=== Begin Enclosure ===

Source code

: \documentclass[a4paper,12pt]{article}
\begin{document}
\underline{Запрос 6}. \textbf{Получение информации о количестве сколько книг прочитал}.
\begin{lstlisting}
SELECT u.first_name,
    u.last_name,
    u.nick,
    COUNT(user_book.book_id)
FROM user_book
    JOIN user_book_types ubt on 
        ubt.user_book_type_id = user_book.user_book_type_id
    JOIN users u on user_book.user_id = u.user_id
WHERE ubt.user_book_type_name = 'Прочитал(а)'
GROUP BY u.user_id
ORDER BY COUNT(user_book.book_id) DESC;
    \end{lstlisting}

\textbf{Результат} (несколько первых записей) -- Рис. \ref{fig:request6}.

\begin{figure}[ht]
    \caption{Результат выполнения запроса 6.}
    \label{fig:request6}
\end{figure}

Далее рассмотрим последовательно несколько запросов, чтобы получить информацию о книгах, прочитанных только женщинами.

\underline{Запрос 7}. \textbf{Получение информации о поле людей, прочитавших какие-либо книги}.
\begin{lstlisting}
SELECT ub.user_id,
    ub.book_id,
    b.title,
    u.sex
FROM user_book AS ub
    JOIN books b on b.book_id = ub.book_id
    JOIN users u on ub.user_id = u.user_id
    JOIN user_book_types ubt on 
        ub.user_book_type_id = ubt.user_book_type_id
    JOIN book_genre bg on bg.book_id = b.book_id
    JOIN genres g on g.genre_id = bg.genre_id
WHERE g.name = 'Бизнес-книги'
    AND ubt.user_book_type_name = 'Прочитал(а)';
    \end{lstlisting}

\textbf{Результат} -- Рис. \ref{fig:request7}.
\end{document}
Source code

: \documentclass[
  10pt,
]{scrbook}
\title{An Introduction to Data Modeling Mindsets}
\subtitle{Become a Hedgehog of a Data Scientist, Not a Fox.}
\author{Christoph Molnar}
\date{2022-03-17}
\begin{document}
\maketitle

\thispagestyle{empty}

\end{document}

=== End Enclosure ===
=== Begin Enclosure ===

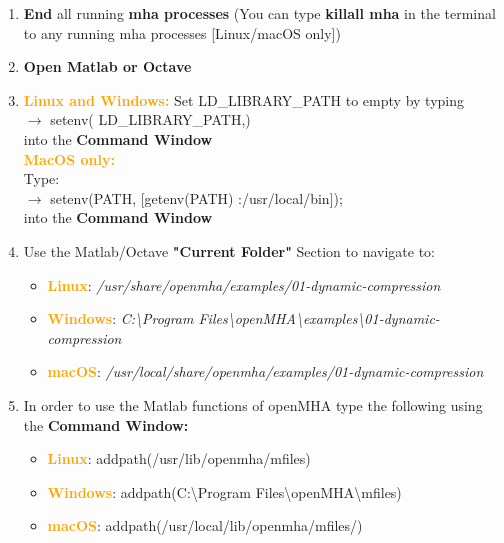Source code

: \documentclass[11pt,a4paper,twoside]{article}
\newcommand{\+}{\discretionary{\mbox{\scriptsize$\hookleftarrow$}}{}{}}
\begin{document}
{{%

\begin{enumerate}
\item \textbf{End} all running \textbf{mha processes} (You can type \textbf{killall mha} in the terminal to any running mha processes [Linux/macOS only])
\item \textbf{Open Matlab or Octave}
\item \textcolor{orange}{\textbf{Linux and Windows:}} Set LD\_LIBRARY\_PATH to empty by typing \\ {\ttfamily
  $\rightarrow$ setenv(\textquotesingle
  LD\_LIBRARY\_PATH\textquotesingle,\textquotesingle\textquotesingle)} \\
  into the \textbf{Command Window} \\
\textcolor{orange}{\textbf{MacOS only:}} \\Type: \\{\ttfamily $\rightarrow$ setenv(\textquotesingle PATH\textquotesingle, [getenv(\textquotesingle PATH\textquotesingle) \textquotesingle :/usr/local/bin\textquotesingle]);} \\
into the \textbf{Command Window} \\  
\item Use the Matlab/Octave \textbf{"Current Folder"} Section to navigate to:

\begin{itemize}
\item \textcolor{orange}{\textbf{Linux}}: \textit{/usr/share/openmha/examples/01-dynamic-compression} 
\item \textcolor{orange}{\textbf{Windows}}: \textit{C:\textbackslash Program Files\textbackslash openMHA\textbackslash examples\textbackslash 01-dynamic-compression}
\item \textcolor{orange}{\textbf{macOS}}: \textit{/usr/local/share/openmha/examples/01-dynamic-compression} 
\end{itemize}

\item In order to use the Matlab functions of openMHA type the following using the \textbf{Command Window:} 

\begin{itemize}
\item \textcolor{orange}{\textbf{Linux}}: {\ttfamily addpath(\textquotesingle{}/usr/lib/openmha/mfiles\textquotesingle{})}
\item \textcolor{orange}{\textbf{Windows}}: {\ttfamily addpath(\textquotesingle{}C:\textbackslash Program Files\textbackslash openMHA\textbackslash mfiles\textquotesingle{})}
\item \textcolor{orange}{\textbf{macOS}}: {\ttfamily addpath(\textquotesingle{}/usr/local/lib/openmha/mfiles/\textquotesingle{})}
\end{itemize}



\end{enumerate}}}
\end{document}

=== End Enclosure ===

◆ Work item:
When a line of the data holds the string "rightarrow", pick it out and copy it.

◆ Answer:
  $\rightarrow$ setenv(\textquotesingle
\textcolor{orange}{\textbf{MacOS only:}} \\Type: \\{\ttfamily $\rightarrow$ setenv(\textquotesingle PATH\textquotesingle, [getenv(\textquotesingle PATH\textquotesingle) \textquotesingle :/usr/local/bin\textquotesingle]);} \\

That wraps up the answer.